Your first ad ever ran during the Super Bowl. How do you continue to up your game?
The Super Bowl was a surreal experience. As a junior, I was definitely the underdog—but I thrived on that. I have a bad habit of setting high expectations for myself. There have been meetings where I am the only woman in the room, and that just pushes me harder. I’m always looking at talented people who have more experience than me, and pushing myself to be just as good as they are.

You also design furniture for your husband's company. How has that influenced you as a creative?
Having other creative outlets is so important. It’s easy to get caught up in work and it can quickly become the only thing you think about. Your experiences influence your work.
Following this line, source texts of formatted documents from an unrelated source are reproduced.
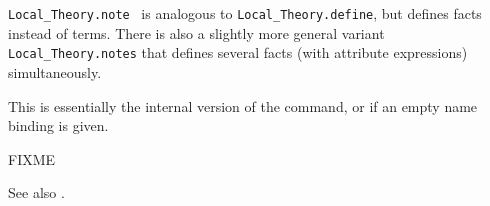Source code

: \begin{isabellebody}
\begin{isamarkuptext}
\begin{description}
  \item \verb|Local_Theory.note|~ is
  analogous to \verb|Local_Theory.define|, but defines facts instead of
  terms.  There is also a slightly more general variant \verb|Local_Theory.notes| that defines several facts (with attribute
  expressions) simultaneously.

  This is essentially the internal version of the \hyperlink{command.lemmas}{\mbox{}}
  command, or \hyperlink{command.declare}{\mbox{}} if an empty name binding is given.

  \end{description}%
\end{isamarkuptext}%
\isamarkuptrue%
%
\endisatagmlref
{\isafoldmlref}%
%
\isadelimmlref
%
\endisadelimmlref
%
\isamarkuptrue%
%
\begin{isamarkuptext}%
FIXME

  \medskip See also \cite{Chaieb-Wenzel:2007}.%
\end{isamarkuptext}%
\isamarkuptrue%
%
\isadelimtheory
%
\endisadelimtheory
%
\isatagtheory
{}\isamarkupfalse%
%
\endisatagtheory
{\isafoldtheory}%
%
\isadelimtheory
%
\endisadelimtheory
\isanewline
\end{isabellebody}%
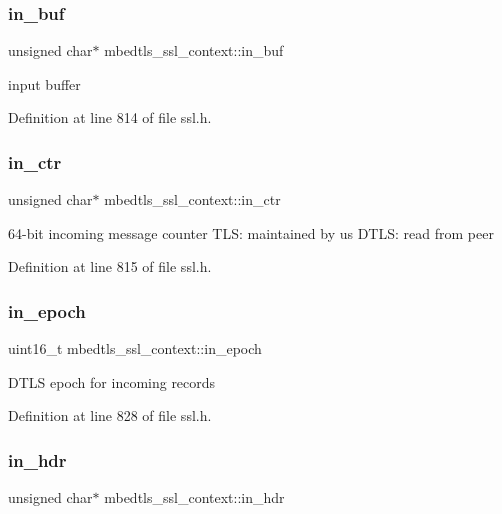 \subsubsection{\texorpdfstring{in\+\_\+buf}{in\_buf}}
{\footnotesize\ttfamily unsigned char$\ast$ mbedtls\+\_\+ssl\+\_\+context\+::in\+\_\+buf}

input buffer 

Definition at line 814 of file ssl.\+h.

\mbox{\label{structmbedtls__ssl__context_ab53517e77417e69419985902a528cc6a}} 
\subsubsection{\texorpdfstring{in\+\_\+ctr}{in\_ctr}}
{\footnotesize\ttfamily unsigned char$\ast$ mbedtls\+\_\+ssl\+\_\+context\+::in\+\_\+ctr}

64-\/bit incoming message counter T\+LS\+: maintained by us D\+T\+LS\+: read from peer 

Definition at line 815 of file ssl.\+h.

\mbox{\label{structmbedtls__ssl__context_ae6d4405b5829fb244a0d6a4ad1e20d91}} 
\subsubsection{\texorpdfstring{in\+\_\+epoch}{in\_epoch}}
{\footnotesize\ttfamily uint16\+\_\+t mbedtls\+\_\+ssl\+\_\+context\+::in\+\_\+epoch}

D\+T\+LS epoch for incoming records 

Definition at line 828 of file ssl.\+h.

\mbox{\label{structmbedtls__ssl__context_ac1d0542cf430db2fb4b2855afc29fd5e}} 
\subsubsection{\texorpdfstring{in\+\_\+hdr}{in\_hdr}}
{\footnotesize\ttfamily unsigned char$\ast$ mbedtls\+\_\+ssl\+\_\+context\+::in\+\_\+hdr}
The world around you serves as inspiration. Many times my best ideas have come out of talking to a friend, or flipping through a magazine. The more you expose yourself to, the better a creative you become.

Any advice for young female creatives, just starting out?
The single most valuable piece of career advice I’ve received was from my Dad. He told if someone tells you, “You can’t” they really mean, “I can’t.” If you let your naysayers become fuel for your success, there’s no goal you can’t achieve.

When you’re more junior, you have the opportunity to really surprise people. I think that’s especially true for women in a male-dominated industry. As a minority, we naturally stand out. Why not use that to your advantage?